Ainsi certaines tensions subsistaient entre Fons Coch, président du festival de Jazz Bilzen et Anthierens. L'un tendant à s'approprier un peu trop la paternité de l'événement, l'autre voulant ramener l'événement à trois jours maximum au lieu de quatre ou de cinq.
Si les organisateurs pensèrent un moment s'en tirer seuls, le bon sens finit par l'emporter. En effet, ils devaient tenir compte d'une sérieuse concurrence avec Kastival, le First Pop Event of Antwerp, Londerzeel, côté Flandres et les festivals de Châtelet, Parapluie des Vedettes et Heyzel à Bruxelles et en Wallonie.
Les frais de service d'ordre, l'importance du plateau, (depuis la création du festival, le montant des cachets alloué aux artistes avait été multiplié par sept), les pressions diverses des autorités communales, tout concourut pour que le partenariat avec Humo soit reconduit.
Afin de ne plus connaître de nouveaux déficits, un comité fut créé afin de réduire les dépenses et engager des artistes de renom accessibles aux cachets accessibles. Les décisions prises par le comité tombaient comme un couperet et étaient sans appel. Raison pour laquelle, il porta bien vite le nom de « Hakmes Comité ».
L'affiche définitive du plateau ne fut connue que trois mois avant les festivités. Humo déclara que « grâce à son soutien, ce qui n'était, au départ, qu'une simple manifestation de jazz était devenu le festival pop le plus ancien du continent ».

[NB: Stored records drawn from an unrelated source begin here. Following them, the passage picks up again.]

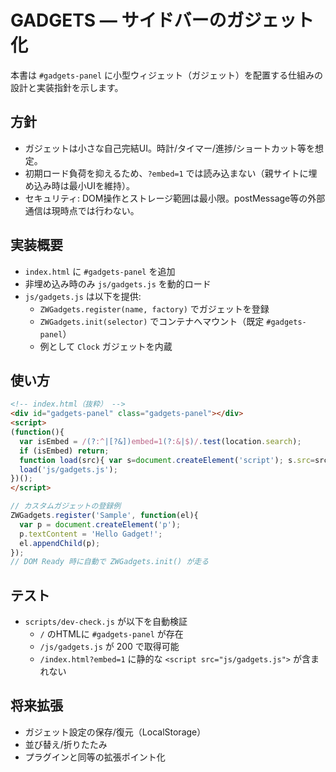 # GADGETS — サイドバーのガジェット化

本書は `#gadgets-panel` に小型ウィジェット（ガジェット）を配置する仕組みの設計と実装指針を示します。

## 方針
- ガジェットは小さな自己完結UI。時計/タイマー/進捗/ショートカット等を想定。
- 初期ロード負荷を抑えるため、`?embed=1` では読み込まない（親サイトに埋め込み時は最小UIを維持）。
- セキュリティ: DOM操作とストレージ範囲は最小限。postMessage等の外部通信は現時点では行わない。

## 実装概要
- `index.html` に `#gadgets-panel` を追加
- 非埋め込み時のみ `js/gadgets.js` を動的ロード
- `js/gadgets.js` は以下を提供:
  - `ZWGadgets.register(name, factory)` でガジェットを登録
  - `ZWGadgets.init(selector)` でコンテナへマウント（既定 `#gadgets-panel`）
  - 例として `Clock` ガジェットを内蔵

## 使い方
```html
<!-- index.html（抜粋） -->
<div id="gadgets-panel" class="gadgets-panel"></div>
<script>
(function(){
  var isEmbed = /(?:^|[?&])embed=1(?:&|$)/.test(location.search);
  if (isEmbed) return;
  function load(src){ var s=document.createElement('script'); s.src=src; s.defer=true; document.body.appendChild(s); }
  load('js/gadgets.js');
})();
</script>
```

```js
// カスタムガジェットの登録例
ZWGadgets.register('Sample', function(el){
  var p = document.createElement('p');
  p.textContent = 'Hello Gadget!';
  el.appendChild(p);
});
// DOM Ready 時に自動で ZWGadgets.init() が走る
```

## テスト
- `scripts/dev-check.js` が以下を自動検証
  - `/` のHTMLに `#gadgets-panel` が存在
  - `/js/gadgets.js` が 200 で取得可能
  - `/index.html?embed=1` に静的な `<script src="js/gadgets.js">` が含まれない

## 将来拡張
- ガジェット設定の保存/復元（LocalStorage）
- 並び替え/折りたたみ
- プラグインと同等の拡張ポイント化
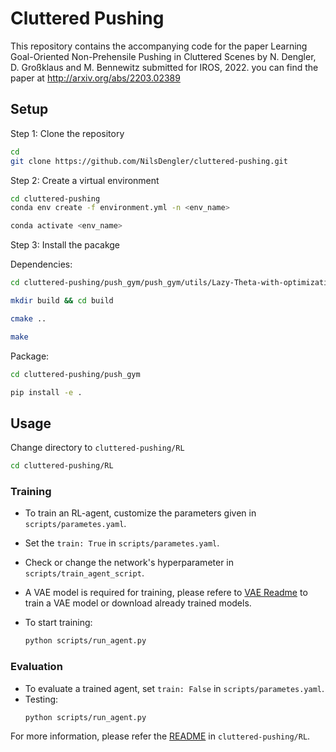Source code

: # Cluttered Pushing
This repository contains the accompanying code for the paper Learning Goal-Oriented Non-Prehensile Pushing in Cluttered Scenes by N. Dengler, D. Großklaus and M. Bennewitz submitted for IROS, 2022. you can find the paper at 
http://arxiv.org/abs/2203.02389
 
## Setup

Step 1: Clone the repository

```bash
cd 
git clone https://github.com/NilsDengler/cluttered-pushing.git
```

Step 2: Create a virtual environment

```bash
cd cluttered-pushing
conda env create -f environment.yml -n <env_name>

conda activate <env_name>
```

Step 3: Install the pacakge

Dependencies:
```bash
cd cluttered-pushing/push_gym/push_gym/utils/Lazy-Theta-with-optimization-any-angle-pathfinding

mkdir build && cd build

cmake ..

make
```

Package:
```bash
cd cluttered-pushing/push_gym

pip install -e .
```

## Usage

Change directory to ```cluttered-pushing/RL```
```bash
cd cluttered-pushing/RL
```

### Training

- To train an RL-agent, customize the parameters given in ```scripts/parametes.yaml```.
- Set the ```train: True``` in ```scripts/parametes.yaml```.
- Check or change the network's 
hyperparameter in ```scripts/train_agent_script```.

- A VAE model is required for training, please refere to [VAE Readme](https://github.com/NilsDengler/cluttered-pushing/tree/main/Networks/VAE) to train a VAE model or download already trained models.

- To start training:
  ```bash
  python scripts/run_agent.py
  ``` 

### Evaluation
- To evaluate a trained agent, set ```train: False``` in ```scripts/parametes.yaml```.
- Testing:
  ```bash
  python scripts/run_agent.py
  ```

For more information, please refer the [README](https://github.com/NilsDengler/cluttered-pushing/tree/main/Networks/RL) in ```cluttered-pushing/RL```.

Fons Coch : « la jeunesse actuelle est définitivement acquise à la pop. Nous avons remarqué, depuis le succès de l'an dernier, qu'elle avait trouvé sa place dans notre festival, initialement destiné à des artistes de jazz. Les jeunes ont énormément aimé la mixité des genres. Cela nous encourage à faire preuve de créativité. Ainsi, au niveau de la programmation, nous allons introduire davantage de rock progressif, ce qui ne veut pas dire d'avant-garde, pour autant. Notre but essentiel consiste à rallier le public le plus large possible ». |
LA MANIF POUR LA LIBERTÉ N'A PAS EU LIEU
Les organisateurs du Festival ainsi que le magazine Humo avaient lancé un slogan : « Venez participer à la grande procession de la liberté ».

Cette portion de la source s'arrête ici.